With the help of property, we separate the limit into three separate limits.

lim_{ x → 5} (3x^{3}+ 8x +3) = lim_{ x → 5} (3x^{3}) + lim_{ x → 5} (8x) + lim_{ x → 5} (3)

Step 2: Put limit value

lim_{ x → 5} (3x^{3}+ 8x +3) = 3(5)^{3} + 8(5) + (3)

Step 3: Simplification the question

lim_{ x → 5} (3x^{3}+ 8x +3) = 3(125) + 40 + 3

- 315 + 43
- 358

**Example 2:**

lim_{x→-3 }[(2x^{2} -x + 1)/(x-1)]

Evaluate the function limit.

**Solution:**

By using the quotient property of limit we find the limit of the given function.

Step 1: Separate the limit of the function

lim_{x→-3 }[(2x^{2} – x + 1)/(x-1)] = lim _{x→-3 }[(2x^{2} – x + 1)/ lim _{x→-3 }(x-1)

Step 2: Separate the limit and put a limit to all given function nominators and denominators.

=> [lim _{x→-3 }(2x^{2}) – lim _{x→-3 }(x) + lim _{x→-3 }(1)] / [lim _{x→-3 }(x) – lim _{x→-3 }(1)]

Step 3: for simplification put the value of x.

lim_{x→-3 }[(2x^{2} -x + 1)/(x-1)] = [2(-3)^{2} – (-3) +1]/ ((-3) – 1)

Simplification

lim_{x→-3 }[(2x^{2} -x + 1)/(x-1)] = (18 + 3 + 1)/ (-4)

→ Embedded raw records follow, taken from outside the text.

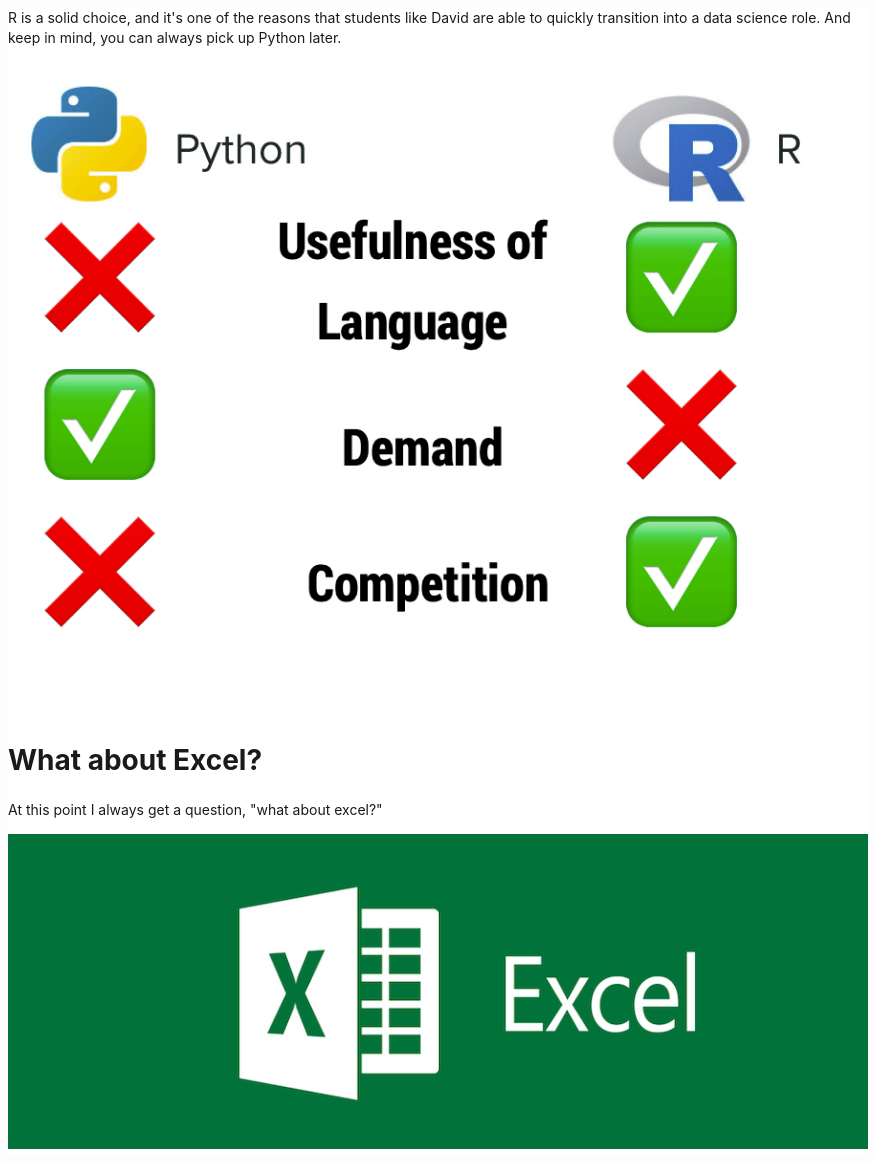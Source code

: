 R is a solid choice, and it's one of the reasons that students like David are able to quickly transition into a data science role. And keep in mind, you can always pick up Python later.

![](/assets/python_vs_r_results.jpg)

# What about Excel?

At this point I always get a question, "what about excel?"

![](/assets/excel.png)
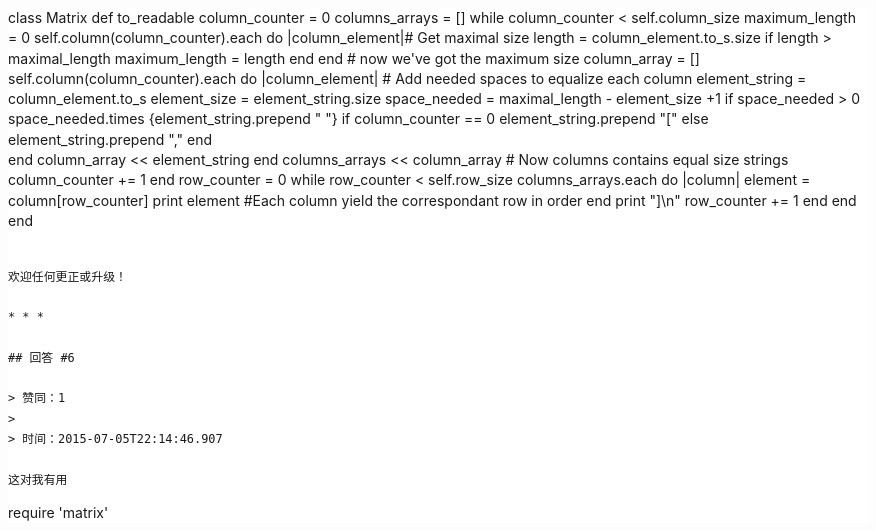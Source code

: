 class Matrix
  def to_readable
   column_counter = 0
   columns_arrays = []
   while column_counter < self.column_size
     maximum_length = 0
     self.column(column_counter).each do |column_element|# Get maximal size
       length = column_element.to_s.size
       if length > maximal_length
         maximum_length = length
       end
     end # now we've got the maximum size
     column_array = []
     self.column(column_counter).each do |column_element| # Add needed spaces to equalize each column
      element_string = column_element.to_s
      element_size = element_string.size
      space_needed = maximal_length - element_size +1
      if space_needed > 0
        space_needed.times {element_string.prepend " "}
        if column_counter == 0
          element_string.prepend "["
        else
          element_string.prepend ","
        end  
      end
      column_array << element_string
    end
    columns_arrays << column_array # Now columns contains equal size strings
    column_counter += 1
  end
  row_counter = 0
  while row_counter < self.row_size
    columns_arrays.each do |column|
      element = column[row_counter]
      print element #Each column yield the correspondant row in order
    end
    print "]\n"
    row_counter += 1
  end
 end
end 
```

欢迎任何更正或升级！

* * *

## 回答 #6

> 赞同：1
> 
> 时间：2015-07-05T22:14:46.907

这对我有用

```
require 'matrix'
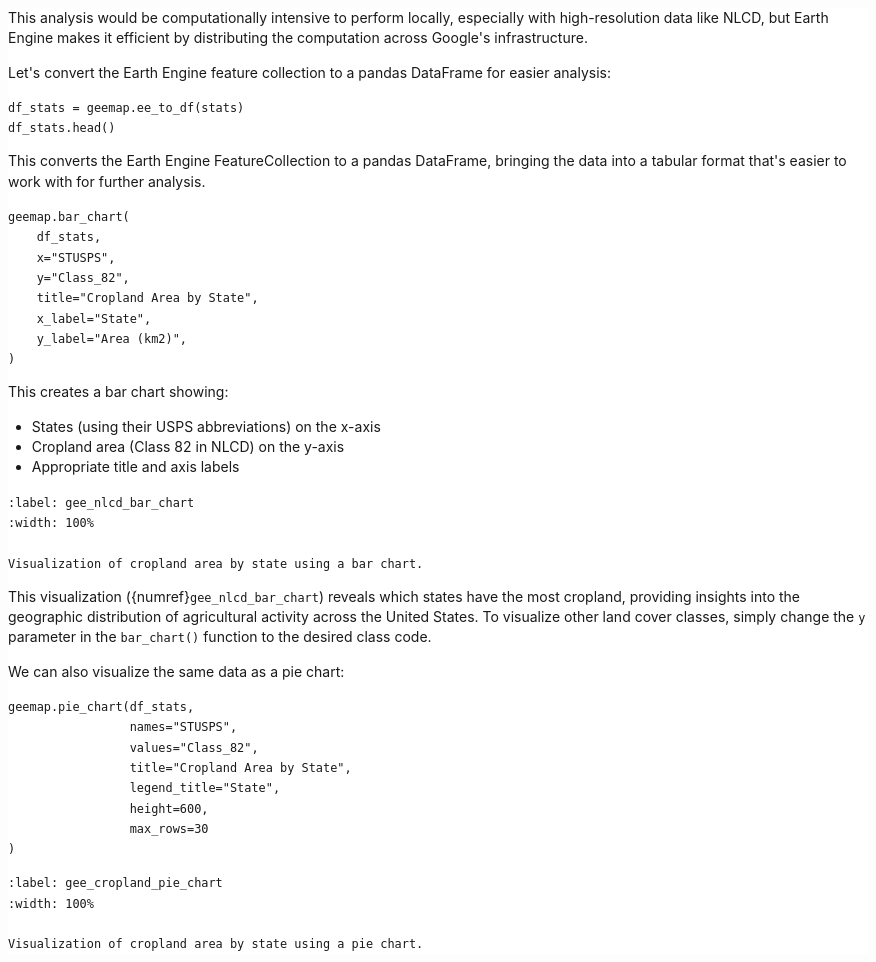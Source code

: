 This analysis would be computationally intensive to perform locally, especially with high-resolution data like NLCD, but Earth Engine makes it efficient by distributing the computation across Google's infrastructure.

Let's convert the Earth Engine feature collection to a pandas DataFrame for easier analysis:

```{code-cell} ipython3
df_stats = geemap.ee_to_df(stats)
df_stats.head()
```

This converts the Earth Engine FeatureCollection to a pandas DataFrame, bringing the data into a tabular format that's easier to work with for further analysis.

```{code-cell} ipython3
geemap.bar_chart(
    df_stats,
    x="STUSPS",
    y="Class_82",
    title="Cropland Area by State",
    x_label="State",
    y_label="Area (km2)",
)
```

This creates a bar chart showing:

- States (using their USPS abbreviations) on the x-axis
- Cropland area (Class 82 in NLCD) on the y-axis
- Appropriate title and axis labels

```{figure} images/gee_nlcd_bar_chart.jpg
:label: gee_nlcd_bar_chart
:width: 100%

Visualization of cropland area by state using a bar chart.
```

This visualization ({numref}`gee_nlcd_bar_chart`) reveals which states have the most cropland, providing insights into the geographic distribution of agricultural activity across the United States. To visualize other land cover classes, simply change the `y` parameter in the `bar_chart()` function to the desired class code.

We can also visualize the same data as a pie chart:

```{code-cell} ipython3
geemap.pie_chart(df_stats,
                 names="STUSPS",
                 values="Class_82",
                 title="Cropland Area by State",
                 legend_title="State",
                 height=600,
                 max_rows=30
)
```

```{figure} images/gee_cropland_pie_chart.jpg
:label: gee_cropland_pie_chart
:width: 100%

Visualization of cropland area by state using a pie chart.
```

lim_{x→-3 }[(2x^{2} -x + 1)/(x-1)] = (18 + 4)/ (-4)

and

lim_{x→-3 }[(2x^{2} -x + 1)/(x-1)] = -22 / 4

lim_{x→-3 }[(2x^{2} -x + 1)/(x-1)] = -5.5

A limits calculator could be a handy tool to cross-check the results for better accuracy.

**FAQs**

**Q # Number 1:**

How is the limit calculated?

**Answer:**

To calculate a limit, you evaluate the function as x gets closer and closer to the specified point. If the function approaches a single value or becomes arbitrarily close to it, that value is the limit. Techniques like factoring, rationalizing, and L’Hopital’s rule may be used to simplify calculations.

**Q # Number 2:**

What is the limit at infinity?

**Answer:**

The limit as x approaches positive or negative infinity refers to as a limit at infinity. If the function’s values approach a specific value L as x becomes very large (positive or negative), then that value is the limit at infinity.

**Q # Number 3:**

What does a function’s continuity mean?

**Answer:**

If a function’s limit at a given place equals the value of the function there. This function is continuous at that location. In other words, the function’s graph does not abruptly leap or break at that point.

**Conclusion**

In this article, we have discussed the details of limit in calculus with the help of the concept of limit, definition, and application of limit in calculus. For a clearer understanding, we have explained the topics by using solved examples.